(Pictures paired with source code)
"""
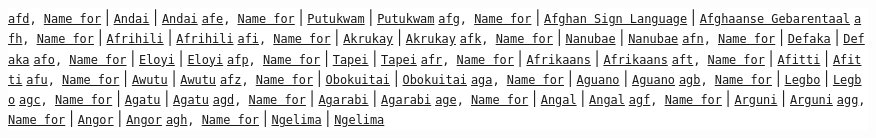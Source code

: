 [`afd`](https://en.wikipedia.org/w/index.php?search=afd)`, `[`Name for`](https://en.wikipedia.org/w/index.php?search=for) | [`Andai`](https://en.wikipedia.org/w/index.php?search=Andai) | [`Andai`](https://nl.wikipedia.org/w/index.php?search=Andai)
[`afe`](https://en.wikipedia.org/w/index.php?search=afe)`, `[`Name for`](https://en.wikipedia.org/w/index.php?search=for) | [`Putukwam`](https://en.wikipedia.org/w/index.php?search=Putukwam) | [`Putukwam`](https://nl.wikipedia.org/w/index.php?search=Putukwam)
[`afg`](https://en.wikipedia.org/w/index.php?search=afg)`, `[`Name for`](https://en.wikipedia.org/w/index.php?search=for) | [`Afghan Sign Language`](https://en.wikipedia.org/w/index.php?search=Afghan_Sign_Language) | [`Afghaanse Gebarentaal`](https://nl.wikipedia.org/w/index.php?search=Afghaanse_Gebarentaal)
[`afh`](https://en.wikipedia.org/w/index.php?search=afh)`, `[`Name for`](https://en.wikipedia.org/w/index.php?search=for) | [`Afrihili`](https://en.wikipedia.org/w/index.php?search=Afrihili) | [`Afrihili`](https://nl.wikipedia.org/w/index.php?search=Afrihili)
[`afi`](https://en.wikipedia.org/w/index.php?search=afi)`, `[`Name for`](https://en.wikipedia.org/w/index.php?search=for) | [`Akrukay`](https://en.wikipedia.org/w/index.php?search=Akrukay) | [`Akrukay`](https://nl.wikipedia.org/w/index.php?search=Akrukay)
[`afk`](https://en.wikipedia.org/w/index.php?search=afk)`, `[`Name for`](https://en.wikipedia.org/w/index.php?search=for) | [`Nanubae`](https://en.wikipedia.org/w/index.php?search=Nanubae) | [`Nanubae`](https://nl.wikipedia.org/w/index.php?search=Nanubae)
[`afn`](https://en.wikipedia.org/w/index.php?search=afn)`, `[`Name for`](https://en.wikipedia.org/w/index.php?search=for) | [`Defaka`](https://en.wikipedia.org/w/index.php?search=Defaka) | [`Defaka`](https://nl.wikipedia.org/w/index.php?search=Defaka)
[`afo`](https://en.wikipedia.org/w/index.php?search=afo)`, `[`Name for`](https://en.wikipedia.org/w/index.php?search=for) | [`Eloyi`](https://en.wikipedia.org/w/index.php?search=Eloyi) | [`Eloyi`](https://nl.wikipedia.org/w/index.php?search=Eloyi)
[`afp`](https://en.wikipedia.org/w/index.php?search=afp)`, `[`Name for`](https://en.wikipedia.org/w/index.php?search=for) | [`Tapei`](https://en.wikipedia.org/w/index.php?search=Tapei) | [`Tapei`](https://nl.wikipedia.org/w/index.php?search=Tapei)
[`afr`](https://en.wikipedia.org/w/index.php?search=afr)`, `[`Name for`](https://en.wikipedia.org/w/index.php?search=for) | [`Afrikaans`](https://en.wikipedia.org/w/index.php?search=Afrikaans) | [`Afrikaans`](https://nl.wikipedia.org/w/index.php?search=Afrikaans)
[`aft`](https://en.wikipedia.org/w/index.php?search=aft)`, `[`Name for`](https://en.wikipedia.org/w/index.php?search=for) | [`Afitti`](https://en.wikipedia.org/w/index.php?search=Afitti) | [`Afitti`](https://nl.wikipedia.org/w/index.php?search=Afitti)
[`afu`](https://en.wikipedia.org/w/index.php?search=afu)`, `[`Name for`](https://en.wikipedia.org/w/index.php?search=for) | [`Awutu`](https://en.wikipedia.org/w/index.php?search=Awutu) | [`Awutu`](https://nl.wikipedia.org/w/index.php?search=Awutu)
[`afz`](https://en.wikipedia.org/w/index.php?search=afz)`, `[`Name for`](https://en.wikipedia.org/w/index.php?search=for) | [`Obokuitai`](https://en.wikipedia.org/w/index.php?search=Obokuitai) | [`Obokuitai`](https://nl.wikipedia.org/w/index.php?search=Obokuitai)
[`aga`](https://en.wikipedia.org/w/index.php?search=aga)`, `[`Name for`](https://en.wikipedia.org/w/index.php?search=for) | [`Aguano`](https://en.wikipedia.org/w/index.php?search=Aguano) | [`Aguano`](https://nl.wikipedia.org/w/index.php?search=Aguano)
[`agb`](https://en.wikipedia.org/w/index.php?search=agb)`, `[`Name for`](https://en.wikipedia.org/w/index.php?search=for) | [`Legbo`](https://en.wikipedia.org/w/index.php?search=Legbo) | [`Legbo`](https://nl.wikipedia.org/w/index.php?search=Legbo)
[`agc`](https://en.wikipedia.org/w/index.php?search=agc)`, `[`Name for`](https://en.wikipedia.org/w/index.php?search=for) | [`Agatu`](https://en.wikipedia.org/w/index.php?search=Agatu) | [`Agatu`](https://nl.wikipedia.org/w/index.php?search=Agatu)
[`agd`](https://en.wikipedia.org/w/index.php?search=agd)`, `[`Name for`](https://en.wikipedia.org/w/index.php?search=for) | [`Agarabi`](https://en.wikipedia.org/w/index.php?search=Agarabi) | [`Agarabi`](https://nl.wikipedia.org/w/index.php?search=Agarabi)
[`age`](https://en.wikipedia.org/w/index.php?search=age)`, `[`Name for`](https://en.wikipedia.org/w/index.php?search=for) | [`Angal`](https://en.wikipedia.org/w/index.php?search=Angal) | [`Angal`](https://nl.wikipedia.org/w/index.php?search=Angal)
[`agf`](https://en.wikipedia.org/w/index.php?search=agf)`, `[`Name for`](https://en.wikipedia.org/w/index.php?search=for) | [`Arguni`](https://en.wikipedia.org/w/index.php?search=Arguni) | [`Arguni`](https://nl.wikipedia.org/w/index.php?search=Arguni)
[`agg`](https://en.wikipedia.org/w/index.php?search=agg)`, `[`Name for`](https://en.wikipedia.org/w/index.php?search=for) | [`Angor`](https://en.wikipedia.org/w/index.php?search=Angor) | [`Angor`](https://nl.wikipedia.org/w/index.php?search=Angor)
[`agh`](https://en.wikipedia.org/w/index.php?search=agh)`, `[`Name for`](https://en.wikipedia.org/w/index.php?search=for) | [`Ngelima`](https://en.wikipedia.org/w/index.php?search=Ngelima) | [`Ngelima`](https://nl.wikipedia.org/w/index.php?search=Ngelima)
"""
"""
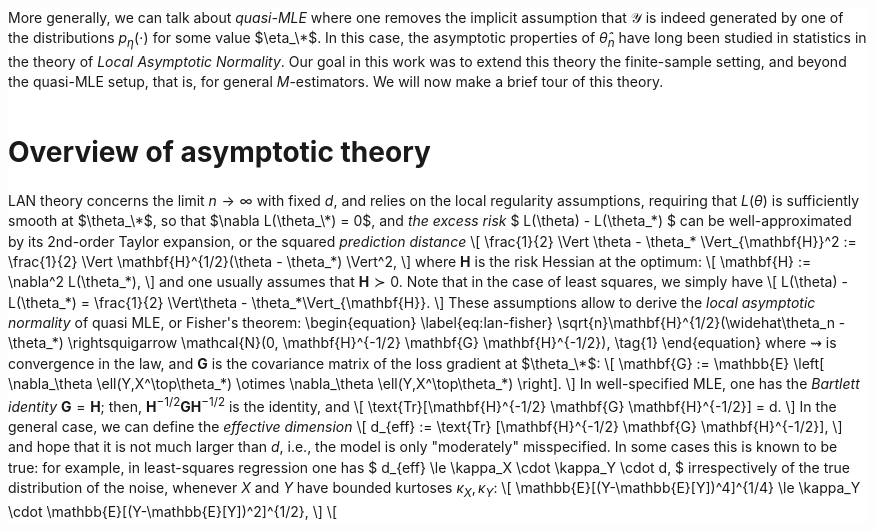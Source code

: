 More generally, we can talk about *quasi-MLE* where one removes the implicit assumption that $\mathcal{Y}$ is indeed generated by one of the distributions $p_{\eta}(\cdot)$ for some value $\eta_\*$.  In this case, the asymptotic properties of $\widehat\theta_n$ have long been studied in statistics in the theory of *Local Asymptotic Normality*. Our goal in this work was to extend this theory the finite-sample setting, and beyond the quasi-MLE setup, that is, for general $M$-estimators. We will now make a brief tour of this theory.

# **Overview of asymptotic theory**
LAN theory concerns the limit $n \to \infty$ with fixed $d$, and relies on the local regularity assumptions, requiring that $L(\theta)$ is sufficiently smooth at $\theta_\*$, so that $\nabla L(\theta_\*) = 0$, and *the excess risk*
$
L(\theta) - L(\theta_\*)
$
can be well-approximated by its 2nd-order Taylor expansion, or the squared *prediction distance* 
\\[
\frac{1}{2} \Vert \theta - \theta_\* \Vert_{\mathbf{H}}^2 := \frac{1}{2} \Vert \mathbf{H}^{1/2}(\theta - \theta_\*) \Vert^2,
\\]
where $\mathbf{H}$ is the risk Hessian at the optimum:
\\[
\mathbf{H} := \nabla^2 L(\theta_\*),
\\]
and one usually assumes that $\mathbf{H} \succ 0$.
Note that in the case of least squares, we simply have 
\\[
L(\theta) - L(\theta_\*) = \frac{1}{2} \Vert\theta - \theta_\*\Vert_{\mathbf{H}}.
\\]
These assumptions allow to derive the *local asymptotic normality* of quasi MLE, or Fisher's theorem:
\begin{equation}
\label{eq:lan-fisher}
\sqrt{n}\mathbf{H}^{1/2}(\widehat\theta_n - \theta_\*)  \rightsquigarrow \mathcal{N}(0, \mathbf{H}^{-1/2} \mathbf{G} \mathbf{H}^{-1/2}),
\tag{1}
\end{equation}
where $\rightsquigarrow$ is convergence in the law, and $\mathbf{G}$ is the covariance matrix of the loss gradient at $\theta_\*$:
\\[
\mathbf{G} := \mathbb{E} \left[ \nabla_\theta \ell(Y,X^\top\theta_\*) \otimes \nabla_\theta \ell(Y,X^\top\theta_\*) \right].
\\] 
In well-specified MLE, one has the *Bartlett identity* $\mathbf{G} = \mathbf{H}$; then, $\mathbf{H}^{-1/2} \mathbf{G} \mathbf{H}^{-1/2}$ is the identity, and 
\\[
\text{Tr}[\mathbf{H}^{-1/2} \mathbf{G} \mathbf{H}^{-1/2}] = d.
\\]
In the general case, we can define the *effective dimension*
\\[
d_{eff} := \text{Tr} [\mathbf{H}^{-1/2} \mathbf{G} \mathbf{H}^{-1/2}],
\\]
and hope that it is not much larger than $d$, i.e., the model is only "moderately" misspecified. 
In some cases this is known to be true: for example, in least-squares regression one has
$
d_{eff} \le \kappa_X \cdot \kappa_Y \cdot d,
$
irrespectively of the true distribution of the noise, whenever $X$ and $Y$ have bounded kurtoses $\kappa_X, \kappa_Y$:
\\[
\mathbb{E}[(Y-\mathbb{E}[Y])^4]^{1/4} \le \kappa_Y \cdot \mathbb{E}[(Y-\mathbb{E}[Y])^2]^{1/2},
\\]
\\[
"""
[Work to be completed]
Every line that holds the string "rightsquigarrow" must be copied from the records above.

[Task solution]
\sqrt{n}\mathbf{H}^{1/2}(\widehat\theta_n - \theta_\*)  \rightsquigarrow \mathcal{N}(0, \mathbf{H}^{-1/2} \mathbf{G} \mathbf{H}^{-1/2}),
where $\rightsquigarrow$ is convergence in the law, and $\mathbf{G}$ is the covariance matrix of the loss gradient at $\theta_\*$:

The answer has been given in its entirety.